Viscoelastic testing can differentiate the DIC stage in dogs. Dogs in the hypercoagulable stage have a much better chance of survival than do dogs in the hypocoagulable stage. This higher chance of survival is likely because of early and aggressive intervention through supportive and/or antithrombotic therapy while the underlying disease is treated. Aggressive treatment likely minimizes thromboembolic complications and delays or even prevents progression to overt signs.

In veterinary medicine, laboratory diagnosis of DIC is not standardized, and hemostatic function test results are not consistent; however, diagnosis of DIC is often based on the presence of three or more abnormal hemostatic parameters, such as aPTT, PT, fibrinogen concentration, D-dimer concentration, platelet count, and RBC morphology, along with a predisposing underlying disease.
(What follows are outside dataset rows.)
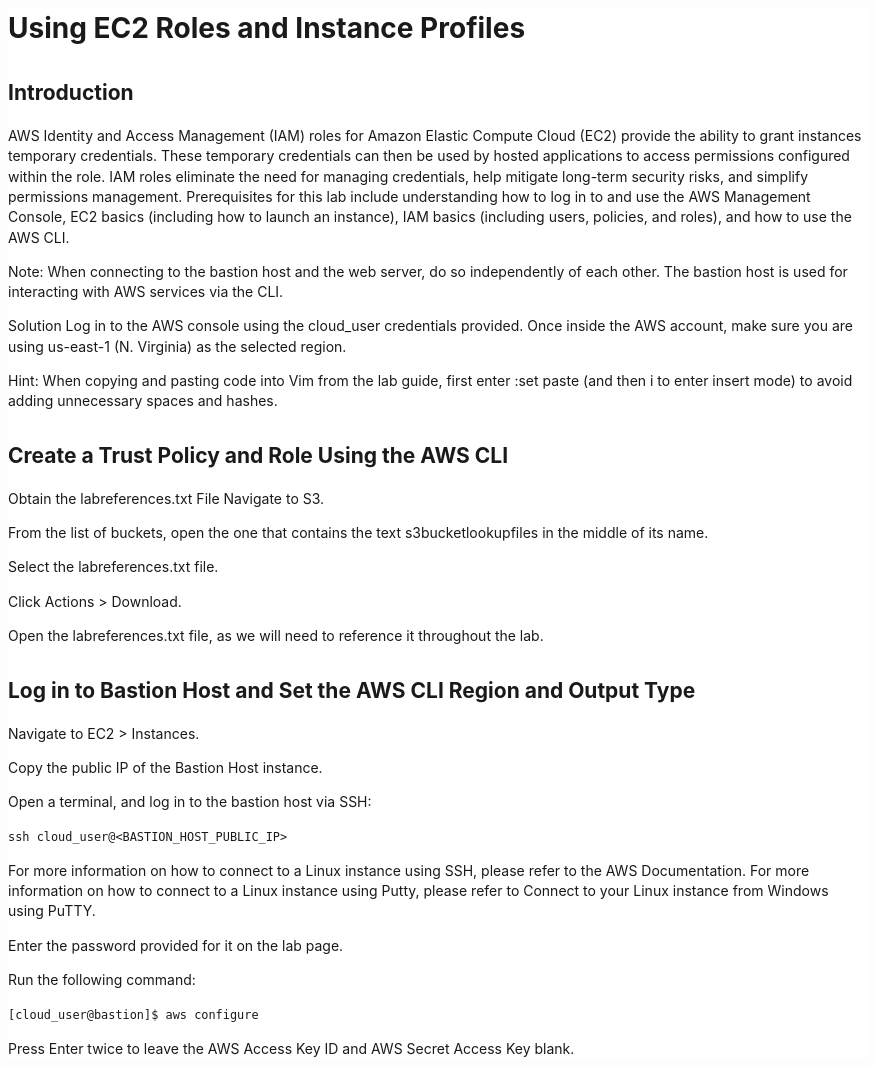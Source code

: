 # Using EC2 Roles and Instance Profiles
## Introduction
AWS Identity and Access Management (IAM) roles for Amazon Elastic Compute Cloud (EC2) provide the ability to grant instances temporary credentials. These temporary credentials can then be used by hosted applications to access permissions configured within the role. IAM roles eliminate the need for managing credentials, help mitigate long-term security risks, and simplify permissions management. Prerequisites for this lab include understanding how to log in to and use the AWS Management Console, EC2 basics (including how to launch an instance), IAM basics (including users, policies, and roles), and how to use the AWS CLI.

Note: When connecting to the bastion host and the web server, do so independently of each other. The bastion host is used for interacting with AWS services via the CLI.

Solution
Log in to the AWS console using the cloud_user credentials provided. Once inside the AWS account, make sure you are using us-east-1 (N. Virginia) as the selected region.

Hint: When copying and pasting code into Vim from the lab guide, first enter :set paste (and then i to enter insert mode) to avoid adding unnecessary spaces and hashes.

## Create a Trust Policy and Role Using the AWS CLI
Obtain the labreferences.txt File
Navigate to S3.

From the list of buckets, open the one that contains the text s3bucketlookupfiles in the middle of its name.

Select the labreferences.txt file.

Click Actions > Download.

Open the labreferences.txt file, as we will need to reference it throughout the lab.

## Log in to Bastion Host and Set the AWS CLI Region and Output Type
Navigate to EC2 > Instances.

Copy the public IP of the Bastion Host instance.

Open a terminal, and log in to the bastion host via SSH:
```
ssh cloud_user@<BASTION_HOST_PUBLIC_IP>
```
For more information on how to connect to a Linux instance using SSH, please refer to the AWS Documentation. For more information on how to connect to a Linux instance using Putty, please refer to Connect to your Linux instance from Windows using PuTTY.

Enter the password provided for it on the lab page.

Run the following command:

```
[cloud_user@bastion]$ aws configure
```
Press Enter twice to leave the AWS Access Key ID and AWS Secret Access Key blank.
The increasing availability of viscoelastic testing has made definitive diagnosis of DIC possible. Postmortem fibrinolysis makes necropsy an insensitive diagnostic criterion.

Treatment of DIC must be directed first at diagnosing and treating the underlying disease. In addition, if the patient is hypercoagulable, heparin is indicated. If hypocoagulability and bleeding are present, heparin is no longer indicated; instead, fresh frozen plasma should be administered. Supportive care with fluids and possibly plasma expanders helps to maintain effective circulating volume.